When determining if IR35 applies, it is necessary to determine the terms of the hypothetical contract between the client and the individual (based on the actual contract between the client and the intermediary) and decide if it is a contract of employment.


Decisions of First and Upper Tier Tribunals

Atholl House appealed to the First Tier Tribunal (FTT) against HMRC’s assessment. Applying Autoclenz Ltd v Belcher and ors (weekly LELR 229) it held that the contracts did not reflect the agreement reached between the parties. In particular, despite being written in the contract, the BBC did not have first call on Ms Adams’ time nor did it have any control over her other engagements. As such, the contracts were not contracts of employment.

HMRC appealed to the Upper Tribunal (UT) which found that the FTT had wrongly applied Autoclenz. Nevertheless, it concluded that the hypothetical contract between Ms Adams and the BBC was inconsistent with a contract of employment because she had been treated as self-employed in earlier years.

HMRC appealed to the Court of Appeal on the basis that the Upper Tribunal had misunderstood the third stage of the test in Ready Mixed Concrete (SE) Ltd v Minister of Pensions and NI. After considering minimum tests of mutuality of obligation and control, HMRC argued that the tribunal should then have considered “all other relevant factors”. Specifically, it should have considered the express and implied contract terms to determine the status of the hypothetical contract between Ms Adams and the BBC and not whether she had been in business on her own account.


Decision of Court of Appeal

Disagreeing with the first part of HMRC’s arguments, the Court of Appeal made clear that the test of whether someone is in business on their own account remains an important factor for courts to consider when deciding whether someone is an employee or not.

However, it agreed with HMRC that the UT’s reasoning with regard to the third stage was flawed in that it had failed to sufficiently examine 'all other relevant factors'. In some cases, this might be restricted to a consideration of the express and implied contract terms, although a wider range of factors had been taken into account in previous authorities. It therefore remitted the case to the UT to apply the correct test in this case.

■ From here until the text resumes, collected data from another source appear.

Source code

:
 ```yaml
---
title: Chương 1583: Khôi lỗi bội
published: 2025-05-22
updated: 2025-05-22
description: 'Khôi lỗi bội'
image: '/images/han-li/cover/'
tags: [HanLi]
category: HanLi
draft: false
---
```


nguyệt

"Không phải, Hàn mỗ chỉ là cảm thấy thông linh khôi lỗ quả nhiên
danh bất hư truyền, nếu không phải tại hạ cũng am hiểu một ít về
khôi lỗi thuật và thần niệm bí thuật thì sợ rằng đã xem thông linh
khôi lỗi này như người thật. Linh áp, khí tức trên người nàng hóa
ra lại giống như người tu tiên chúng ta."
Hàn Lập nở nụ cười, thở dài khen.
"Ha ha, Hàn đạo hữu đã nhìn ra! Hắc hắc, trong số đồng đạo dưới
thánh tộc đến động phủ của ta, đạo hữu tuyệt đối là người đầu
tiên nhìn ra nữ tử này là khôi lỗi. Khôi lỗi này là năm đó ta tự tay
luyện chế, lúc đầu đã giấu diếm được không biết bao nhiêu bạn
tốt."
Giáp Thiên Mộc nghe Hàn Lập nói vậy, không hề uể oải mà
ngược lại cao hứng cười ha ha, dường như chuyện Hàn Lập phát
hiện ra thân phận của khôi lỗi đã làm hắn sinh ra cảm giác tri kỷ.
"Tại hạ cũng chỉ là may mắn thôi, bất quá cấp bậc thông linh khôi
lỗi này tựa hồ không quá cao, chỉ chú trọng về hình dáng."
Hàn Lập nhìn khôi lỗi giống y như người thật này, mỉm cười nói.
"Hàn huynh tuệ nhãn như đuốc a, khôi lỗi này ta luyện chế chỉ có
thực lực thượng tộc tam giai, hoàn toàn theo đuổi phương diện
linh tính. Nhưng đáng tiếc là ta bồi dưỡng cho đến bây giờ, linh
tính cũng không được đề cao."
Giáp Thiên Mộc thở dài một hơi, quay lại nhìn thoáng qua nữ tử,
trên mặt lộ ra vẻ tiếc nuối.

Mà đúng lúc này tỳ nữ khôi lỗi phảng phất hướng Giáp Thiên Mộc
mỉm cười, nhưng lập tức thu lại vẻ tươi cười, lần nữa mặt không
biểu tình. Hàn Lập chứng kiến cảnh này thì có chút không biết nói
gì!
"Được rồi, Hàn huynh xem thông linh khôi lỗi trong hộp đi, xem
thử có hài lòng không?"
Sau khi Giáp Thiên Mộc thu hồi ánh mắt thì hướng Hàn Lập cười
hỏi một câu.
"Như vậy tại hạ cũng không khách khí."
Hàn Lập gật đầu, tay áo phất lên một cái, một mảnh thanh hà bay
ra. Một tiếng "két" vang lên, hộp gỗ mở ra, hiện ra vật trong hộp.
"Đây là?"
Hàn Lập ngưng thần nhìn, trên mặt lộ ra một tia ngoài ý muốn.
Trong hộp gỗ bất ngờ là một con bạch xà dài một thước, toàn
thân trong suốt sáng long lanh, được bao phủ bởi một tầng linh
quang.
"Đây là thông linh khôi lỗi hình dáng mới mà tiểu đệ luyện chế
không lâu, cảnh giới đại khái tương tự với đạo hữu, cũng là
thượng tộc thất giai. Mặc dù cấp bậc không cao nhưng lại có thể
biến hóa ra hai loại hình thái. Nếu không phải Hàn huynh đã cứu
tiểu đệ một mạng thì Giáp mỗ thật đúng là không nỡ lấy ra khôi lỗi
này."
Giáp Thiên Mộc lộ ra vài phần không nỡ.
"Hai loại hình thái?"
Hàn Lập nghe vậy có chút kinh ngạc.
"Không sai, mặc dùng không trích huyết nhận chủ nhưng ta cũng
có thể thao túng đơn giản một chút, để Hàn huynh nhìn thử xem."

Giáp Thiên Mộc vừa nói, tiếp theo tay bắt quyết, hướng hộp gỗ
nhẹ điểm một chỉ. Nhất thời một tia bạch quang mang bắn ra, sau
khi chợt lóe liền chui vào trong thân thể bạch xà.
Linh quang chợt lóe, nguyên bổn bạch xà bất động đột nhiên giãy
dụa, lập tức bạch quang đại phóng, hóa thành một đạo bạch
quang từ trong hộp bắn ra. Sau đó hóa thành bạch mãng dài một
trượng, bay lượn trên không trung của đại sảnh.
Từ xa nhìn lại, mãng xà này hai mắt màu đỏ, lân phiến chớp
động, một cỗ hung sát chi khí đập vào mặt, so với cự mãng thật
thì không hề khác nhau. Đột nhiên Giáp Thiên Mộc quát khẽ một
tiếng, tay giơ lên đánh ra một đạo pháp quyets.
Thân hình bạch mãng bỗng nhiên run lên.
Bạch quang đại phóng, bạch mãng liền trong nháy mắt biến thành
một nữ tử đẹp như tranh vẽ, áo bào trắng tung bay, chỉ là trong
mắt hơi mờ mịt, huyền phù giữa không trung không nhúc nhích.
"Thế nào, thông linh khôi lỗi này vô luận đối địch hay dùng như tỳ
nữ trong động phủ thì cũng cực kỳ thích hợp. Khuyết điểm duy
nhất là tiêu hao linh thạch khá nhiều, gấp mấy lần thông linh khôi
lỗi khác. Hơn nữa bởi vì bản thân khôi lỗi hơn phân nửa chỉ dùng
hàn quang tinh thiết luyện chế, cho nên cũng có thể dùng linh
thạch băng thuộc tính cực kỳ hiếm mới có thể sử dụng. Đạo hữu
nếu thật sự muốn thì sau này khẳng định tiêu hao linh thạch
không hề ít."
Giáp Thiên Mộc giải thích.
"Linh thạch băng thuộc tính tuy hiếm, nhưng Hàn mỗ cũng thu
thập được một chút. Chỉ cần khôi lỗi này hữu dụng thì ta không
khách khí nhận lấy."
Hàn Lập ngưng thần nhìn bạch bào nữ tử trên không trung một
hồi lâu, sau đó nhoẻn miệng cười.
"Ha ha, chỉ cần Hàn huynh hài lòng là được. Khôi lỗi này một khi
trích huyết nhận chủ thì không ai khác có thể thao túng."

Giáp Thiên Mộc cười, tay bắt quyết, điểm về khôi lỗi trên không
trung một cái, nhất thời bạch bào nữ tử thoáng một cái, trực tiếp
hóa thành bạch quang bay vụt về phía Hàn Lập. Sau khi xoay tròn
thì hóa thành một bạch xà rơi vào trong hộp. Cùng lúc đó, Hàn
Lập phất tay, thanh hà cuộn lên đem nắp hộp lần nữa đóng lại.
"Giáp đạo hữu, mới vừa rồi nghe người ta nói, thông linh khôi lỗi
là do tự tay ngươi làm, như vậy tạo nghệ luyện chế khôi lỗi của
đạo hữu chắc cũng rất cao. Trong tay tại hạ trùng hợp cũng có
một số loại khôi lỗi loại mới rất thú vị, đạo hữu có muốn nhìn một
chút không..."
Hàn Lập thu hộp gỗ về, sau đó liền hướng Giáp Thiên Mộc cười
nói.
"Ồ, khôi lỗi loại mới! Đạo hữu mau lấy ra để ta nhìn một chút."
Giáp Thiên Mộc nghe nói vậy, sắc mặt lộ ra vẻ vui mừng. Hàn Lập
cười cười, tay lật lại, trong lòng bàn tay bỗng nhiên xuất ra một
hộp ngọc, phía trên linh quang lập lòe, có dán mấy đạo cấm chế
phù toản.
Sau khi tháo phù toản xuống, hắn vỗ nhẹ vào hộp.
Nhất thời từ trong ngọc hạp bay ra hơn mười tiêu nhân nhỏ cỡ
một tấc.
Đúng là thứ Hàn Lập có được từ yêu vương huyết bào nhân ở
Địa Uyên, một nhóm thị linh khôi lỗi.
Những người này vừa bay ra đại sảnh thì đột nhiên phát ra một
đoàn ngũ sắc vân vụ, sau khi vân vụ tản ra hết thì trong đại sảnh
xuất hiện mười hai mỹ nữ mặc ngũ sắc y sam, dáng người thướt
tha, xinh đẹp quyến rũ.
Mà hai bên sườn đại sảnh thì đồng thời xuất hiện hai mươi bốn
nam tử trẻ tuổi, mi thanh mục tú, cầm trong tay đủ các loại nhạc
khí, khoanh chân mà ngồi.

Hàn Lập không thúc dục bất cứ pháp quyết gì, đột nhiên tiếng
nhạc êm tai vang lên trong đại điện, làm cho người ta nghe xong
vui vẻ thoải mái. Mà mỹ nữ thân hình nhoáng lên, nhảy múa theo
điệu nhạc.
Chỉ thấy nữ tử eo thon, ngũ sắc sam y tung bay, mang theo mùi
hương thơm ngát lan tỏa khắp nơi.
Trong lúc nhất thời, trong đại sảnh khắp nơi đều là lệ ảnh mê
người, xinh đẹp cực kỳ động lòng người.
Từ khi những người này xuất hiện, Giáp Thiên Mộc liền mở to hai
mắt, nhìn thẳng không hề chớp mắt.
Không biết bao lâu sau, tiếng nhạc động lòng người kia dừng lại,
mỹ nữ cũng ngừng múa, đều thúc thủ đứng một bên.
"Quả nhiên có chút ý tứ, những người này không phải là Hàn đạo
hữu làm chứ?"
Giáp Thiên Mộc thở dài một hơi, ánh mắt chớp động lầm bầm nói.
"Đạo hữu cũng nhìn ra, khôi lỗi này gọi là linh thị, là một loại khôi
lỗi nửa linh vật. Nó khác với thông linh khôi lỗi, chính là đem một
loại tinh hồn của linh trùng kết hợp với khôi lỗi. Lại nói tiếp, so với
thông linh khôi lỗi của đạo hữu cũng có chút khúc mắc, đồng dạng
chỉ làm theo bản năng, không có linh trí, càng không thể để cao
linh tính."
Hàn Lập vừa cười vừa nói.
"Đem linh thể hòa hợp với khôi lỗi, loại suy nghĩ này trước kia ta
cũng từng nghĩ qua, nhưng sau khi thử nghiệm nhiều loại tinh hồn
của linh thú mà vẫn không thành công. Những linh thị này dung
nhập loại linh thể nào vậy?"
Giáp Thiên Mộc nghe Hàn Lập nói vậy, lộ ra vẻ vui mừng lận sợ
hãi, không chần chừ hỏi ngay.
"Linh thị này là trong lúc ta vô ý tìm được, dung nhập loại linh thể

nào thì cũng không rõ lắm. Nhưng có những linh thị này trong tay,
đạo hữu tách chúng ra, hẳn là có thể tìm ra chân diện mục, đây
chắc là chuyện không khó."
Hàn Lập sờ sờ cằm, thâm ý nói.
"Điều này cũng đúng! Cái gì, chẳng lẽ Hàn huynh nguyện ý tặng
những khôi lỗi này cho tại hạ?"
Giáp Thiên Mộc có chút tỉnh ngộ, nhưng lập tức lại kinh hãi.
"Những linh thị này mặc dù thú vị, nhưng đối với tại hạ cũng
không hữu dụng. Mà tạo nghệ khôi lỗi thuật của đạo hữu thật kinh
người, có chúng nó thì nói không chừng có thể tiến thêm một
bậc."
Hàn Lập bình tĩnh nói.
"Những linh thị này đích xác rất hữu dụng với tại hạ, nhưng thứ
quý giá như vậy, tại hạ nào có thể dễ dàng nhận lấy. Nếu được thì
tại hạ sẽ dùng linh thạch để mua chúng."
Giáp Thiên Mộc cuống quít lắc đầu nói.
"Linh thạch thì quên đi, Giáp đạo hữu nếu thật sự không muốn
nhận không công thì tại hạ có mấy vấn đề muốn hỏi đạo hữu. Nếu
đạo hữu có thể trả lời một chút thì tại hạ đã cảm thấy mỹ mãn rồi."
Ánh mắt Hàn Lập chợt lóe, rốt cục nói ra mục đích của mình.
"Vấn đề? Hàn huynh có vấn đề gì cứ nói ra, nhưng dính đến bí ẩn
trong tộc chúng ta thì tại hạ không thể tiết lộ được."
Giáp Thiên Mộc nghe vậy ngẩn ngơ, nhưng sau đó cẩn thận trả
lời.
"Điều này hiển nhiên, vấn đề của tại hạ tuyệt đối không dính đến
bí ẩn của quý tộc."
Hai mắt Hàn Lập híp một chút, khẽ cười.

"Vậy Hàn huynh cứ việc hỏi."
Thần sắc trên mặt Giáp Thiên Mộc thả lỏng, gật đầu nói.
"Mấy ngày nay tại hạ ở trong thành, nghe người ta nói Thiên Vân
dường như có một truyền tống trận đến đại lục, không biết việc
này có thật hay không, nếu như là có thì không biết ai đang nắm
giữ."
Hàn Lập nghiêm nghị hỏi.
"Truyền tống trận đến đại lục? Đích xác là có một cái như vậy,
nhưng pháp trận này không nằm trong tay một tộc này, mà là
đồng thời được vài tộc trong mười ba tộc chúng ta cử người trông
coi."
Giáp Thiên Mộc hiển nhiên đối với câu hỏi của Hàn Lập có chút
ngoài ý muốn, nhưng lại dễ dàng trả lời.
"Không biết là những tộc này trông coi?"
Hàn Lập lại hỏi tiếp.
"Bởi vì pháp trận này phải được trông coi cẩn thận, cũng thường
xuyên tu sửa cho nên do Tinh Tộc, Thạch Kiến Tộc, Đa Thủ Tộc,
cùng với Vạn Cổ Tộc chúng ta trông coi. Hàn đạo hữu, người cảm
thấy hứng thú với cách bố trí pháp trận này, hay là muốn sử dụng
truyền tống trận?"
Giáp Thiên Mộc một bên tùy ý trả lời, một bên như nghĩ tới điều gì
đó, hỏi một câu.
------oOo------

The tests for determining employment status for the purposes of employment rights and the tests that apply for determining employment status for tax purposes often overlap. What is interesting in this case, is that the court appears to have limited the application of Autoclenz to those cases which determine employment rights. What implication this has for determining employment status for the purpose of IR35 remains to be seen.